The White Thing
The strange happenings of the deep south.
Nathan was a well rounded man, most would say. He was a hard worker, he went to church twice a year on the major holidays, and he loved his wife. He was a little rough around the edges and wasn't perfect by any means and he had quite a reputation that followed him around. The law knew him as "white lightening" - they said because when he went speeding by in his little white pick up truck, it looked like a streak of lightening. They never did chase him and give him a ticket for it. I guess they figured they couldn't catch him.
One evening, Nathan had just left his backwoods, illegal, moonshine distillery. It was his lucrative side business and yet another thing that the law just tended to over look with him. The sun was starting to set behind the tree lines, so the large forest cast a long shadow across the gravel road that he was walking down.
It was just about like every other evening walking home, listening to the birds chirp, the squirrels chatter, and even hearing the distant sound of a fox or coyote calling. Nathan liked to use this time to unwind, sometimes pray, and even smoke a few cigars before he got home. His wife Wanda couldn't stand it when he smoke cigars.
There was an unusual sound mixed into the chorus of nature that he was accustomed to hearing every day. The sound of crunching gravel behind him. Another set of food steps. Now Nathan didn't take anybody out to his distillery, and only he and one of his brothers knew were it was. The only thing that could be out on the old gravel road this late in the evening other than him, was trouble.
He turned around and didn't see anything so he turned back and kept walking. The distinctive crunch of gravel under feet started up again and the hair on his neck stood up. He spun around again, only to see an empty road spanning out behind him, and the ever darkening forest floor yawning open into the approaching night.
This time, he picked up his pace, and in a near run, he heard the food steps again. He chanced a quick glance over his shoulder, only to see a large shadow cast on the ground behind him, and the steady thumping and crunching gaining on him. Fearing for his life, he took off in a dead sprint and didn't stop until he tumbled through the front door of his small wooden cabin. His wife, Wanda, rushed to him. "Nathan! What in the world is wrong with you? Are you drunk again? You smell like shine!" She nagged him, clearly thinking he was drunk out of his mind. Not bothering with words, he grabbed his double barrel shotgun, loaded it, and sat on his front porch with a bottle of whiskey.

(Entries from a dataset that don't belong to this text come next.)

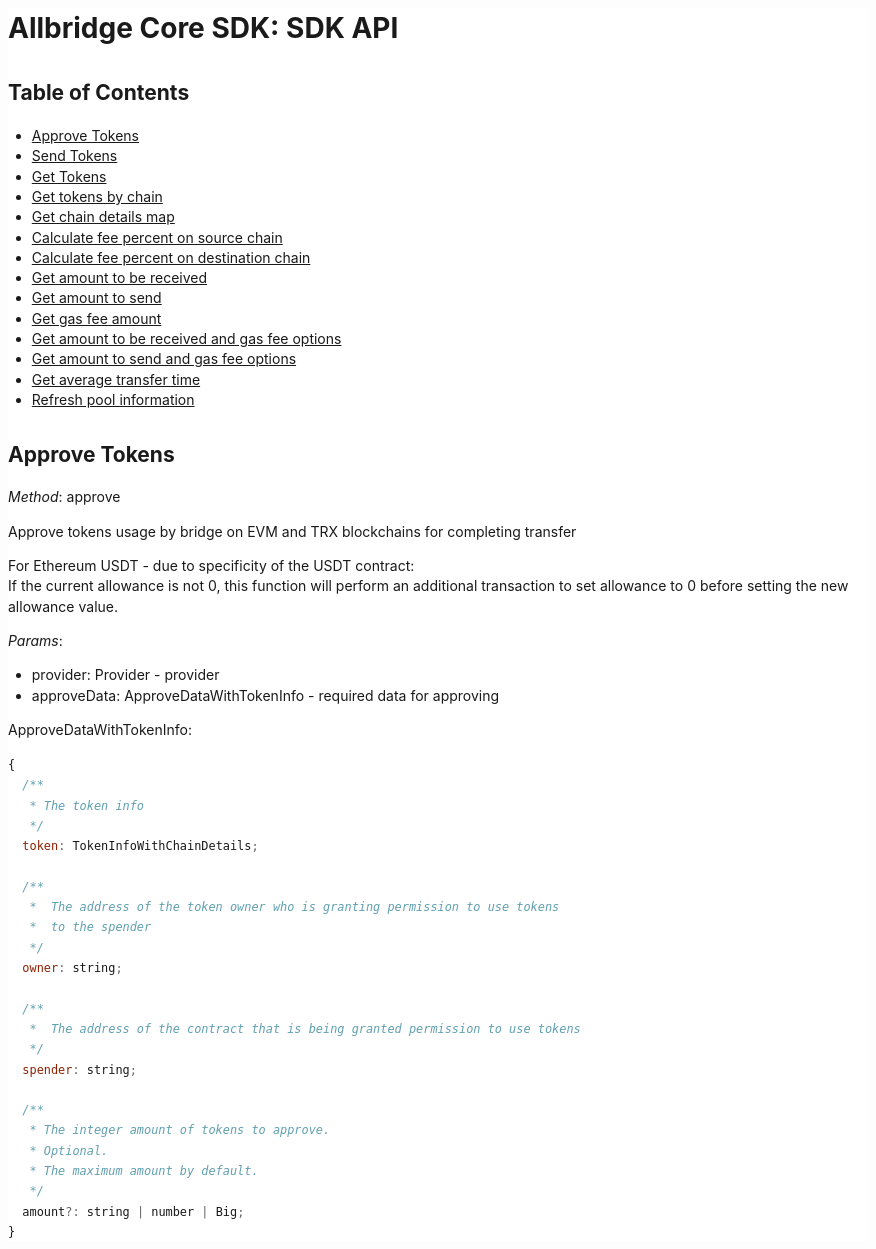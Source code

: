 # Allbridge Core SDK: SDK API

## Table of Contents
- [Approve Tokens](#approve-tokens)
- [Send Tokens](#send-tokens)
- [Get Tokens](#get-tokens)
- [Get tokens by chain](#get-tokens-by-chain)
- [Get chain details map](#get-chain-details-map)
- [Calculate fee percent on source chain](#calculate-fee-percent-on-source-chain)
- [Calculate fee percent on destination chain](#calculate-fee-percent-on-destination-chain)
- [Get amount to be received](#get-amount-to-be-received)
- [Get amount to send](#get-amount-to-send)
- [Get gas fee amount](#get-gas-fee-amount)
- [Get amount to be received and gas fee options](#get-amount-to-be-received-and-gas-fee-options)
- [Get amount to send and gas fee options](#get-amount-to-send-and-gas-fee-options)
- [Get average transfer time](#get-average-transfer-time)
- [Refresh pool information](#refresh-pool-information)

## Approve Tokens
_Method_: approve

Approve tokens usage by bridge on EVM and TRX blockchains for completing transfer</p>
For Ethereum USDT - due to specificity of the USDT contract:<br/>
If the current allowance is not 0, this function will perform an additional transaction to set allowance to 0 before setting the new allowance value.

_Params_:

* provider: Provider - provider
* approveData: ApproveDataWithTokenInfo - required data for approving

ApproveDataWithTokenInfo:

```js
{
  /**
   * The token info
   */
  token: TokenInfoWithChainDetails;

  /**
   *  The address of the token owner who is granting permission to use tokens 
   *  to the spender
   */
  owner: string;

  /**
   *  The address of the contract that is being granted permission to use tokens
   */
  spender: string;

  /**
   * The integer amount of tokens to approve.
   * Optional.
   * The maximum amount by default.
   */
  amount?: string | number | Big;
}
```
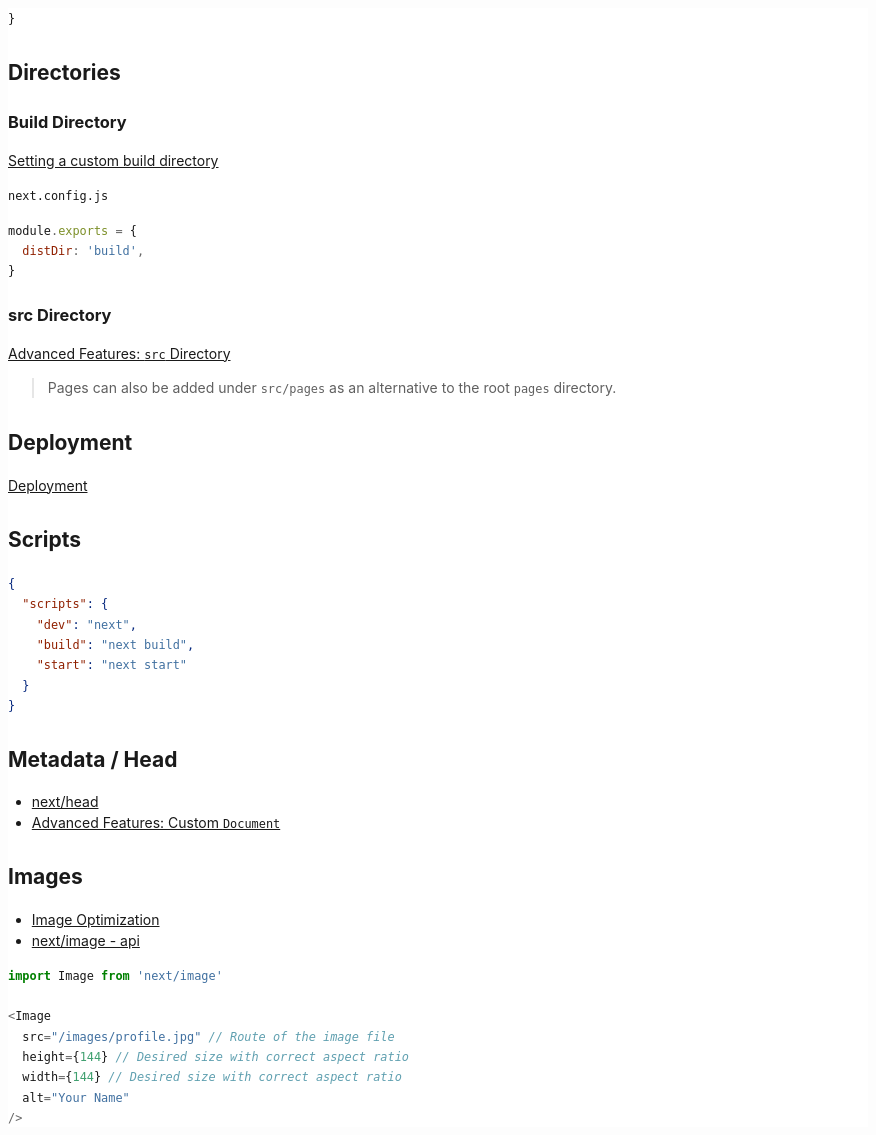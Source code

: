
 ```ts
}
```

## Directories

### Build Directory

[Setting a custom build directory](https://nextjs.org/docs/api-reference/next.config.js/setting-a-custom-build-directory)

`next.config.js`

```js
module.exports = {
  distDir: 'build',
}
```

### src Directory

[Advanced Features: `src` Directory](https://nextjs.org/docs/advanced-features/src-directory)

> Pages can also be added under `src/pages` as an alternative to the root `pages` directory.

## Deployment

[Deployment](https://nextjs.org/docs/deployment)


## Scripts

```json
{
  "scripts": {
    "dev": "next",
    "build": "next build",
    "start": "next start"
  }
}
```

## Metadata / Head

* [next/head](https://nextjs.org/docs/api-reference/next/head)
* [Advanced Features: Custom `Document`](https://nextjs.org/docs/advanced-features/custom-document)

## Images

* [Image Optimization](https://nextjs.org/docs/basic-features/image-optimization)
* [next/image - api](https://nextjs.org/docs/api-reference/next/image)

```js
import Image from 'next/image'

<Image
  src="/images/profile.jpg" // Route of the image file
  height={144} // Desired size with correct aspect ratio
  width={144} // Desired size with correct aspect ratio
  alt="Your Name"
/>
```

Wanda, annoyed at her husbands assumed drunken state, cleaned the house and cooked dinner, trying to allow him time to blow off steam and maybe sober up a little bit. She was admittedly a little concerned over his welfare given that he was a fairly serious man, only prone to joking and jostling her and his closest friends from time to time. He was never prone to hysterics, however, and he seemed a bit hysterical when he stumbled in.
After an hour passed she opened up the front door, ready to drag him back in and put him to bed if she had to. He was fast a sleep in his rocking chair with his feet propped up and his shot gun laid across his lap. His bottle of whiskey sat beside him, hardly touched.
A noise made Wanda looked up from her sleeping husband just in time to see - directly in front of her house stood a huge, hairy, white, man-like creature. It towered in height over her, having to be at least eight foot tall, and it only stood maybe thirty feet away. Its dark eyes held challenge, and maybe even curiosity, as it kept approaching. Its gaze never left Nathan.
Panicking, Wanda did the only thing she knew to do. She snatched up her husbands shot gun, braced for the recoil, and fired. She missed.
Blessedly, the gun shot was close enough and loud enough that it scared the creature off. Nathan awoke with a start and asked Wanda - "Woman, what in the world are you out here shooting at?!" When she told him about the creature, his face went white. Later that night, they lay in each others arms, listening to an eerie howl just right outside of their house that did belong to any of the creatures that they knew of. Whatever it was, it was making a point to stay close and to ensure that they knew it was still there.
That wasn't the first time, or the last, that Nathan and his family would come face to face with this unknown, white thing.